_AVAILABLE DATA_
_ _ _ _ _

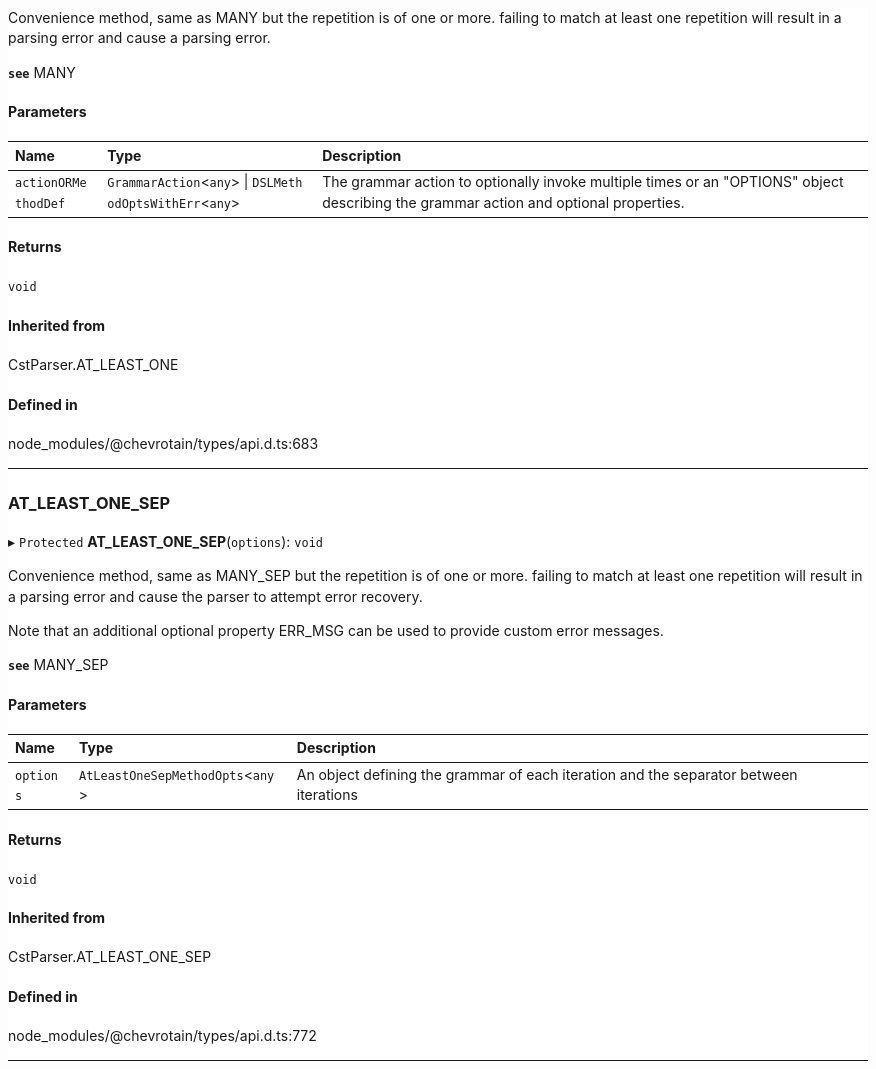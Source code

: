 Convenience method, same as MANY but the repetition is of one or more.
failing to match at least one repetition will result in a parsing error and
cause a parsing error.

**`see`** MANY

#### Parameters

| Name | Type | Description |
| :------ | :------ | :------ |
| `actionORMethodDef` | `GrammarAction`<`any`\> \| `DSLMethodOptsWithErr`<`any`\> | The grammar action to optionally invoke multiple times                             or an "OPTIONS" object describing the grammar action and optional properties. |

#### Returns

`void`

#### Inherited from

CstParser.AT\_LEAST\_ONE

#### Defined in

node_modules/@chevrotain/types/api.d.ts:683

___

### AT\_LEAST\_ONE\_SEP

▸ `Protected` **AT_LEAST_ONE_SEP**(`options`): `void`

Convenience method, same as MANY_SEP but the repetition is of one or more.
failing to match at least one repetition will result in a parsing error and
cause the parser to attempt error recovery.

Note that an additional optional property ERR_MSG can be used to provide custom error messages.

**`see`** MANY_SEP

#### Parameters

| Name | Type | Description |
| :------ | :------ | :------ |
| `options` | `AtLeastOneSepMethodOpts`<`any`\> | An object defining the grammar of each iteration and the separator between iterations |

#### Returns

`void`

#### Inherited from

CstParser.AT\_LEAST\_ONE\_SEP

#### Defined in

node_modules/@chevrotain/types/api.d.ts:772

___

_ _ _ _ _

_REQUIRED ACTION_
Since the pictures are not wanted, transcribe only the rest of the material above, exactly as it stands.

_YOUR SOLUTION_
Source code

: Convenience method, same as MANY but the repetition is of one or more.
failing to match at least one repetition will result in a parsing error and
cause a parsing error.

**`see`** MANY

#### Parameters

| Name | Type | Description |
| :------ | :------ | :------ |
| `actionORMethodDef` | `GrammarAction`<`any`\> \| `DSLMethodOptsWithErr`<`any`\> | The grammar action to optionally invoke multiple times                             or an "OPTIONS" object describing the grammar action and optional properties. |

#### Returns

`void`

#### Inherited from

CstParser.AT\_LEAST\_ONE

#### Defined in

node_modules/@chevrotain/types/api.d.ts:683

___

### AT\_LEAST\_ONE\_SEP

▸ `Protected` **AT_LEAST_ONE_SEP**(`options`): `void`

Convenience method, same as MANY_SEP but the repetition is of one or more.
failing to match at least one repetition will result in a parsing error and
cause the parser to attempt error recovery.

Note that an additional optional property ERR_MSG can be used to provide custom error messages.

**`see`** MANY_SEP

#### Parameters

| Name | Type | Description |
| :------ | :------ | :------ |
| `options` | `AtLeastOneSepMethodOpts`<`any`\> | An object defining the grammar of each iteration and the separator between iterations |

#### Returns

`void`

#### Inherited from

CstParser.AT\_LEAST\_ONE\_SEP

#### Defined in

node_modules/@chevrotain/types/api.d.ts:772

___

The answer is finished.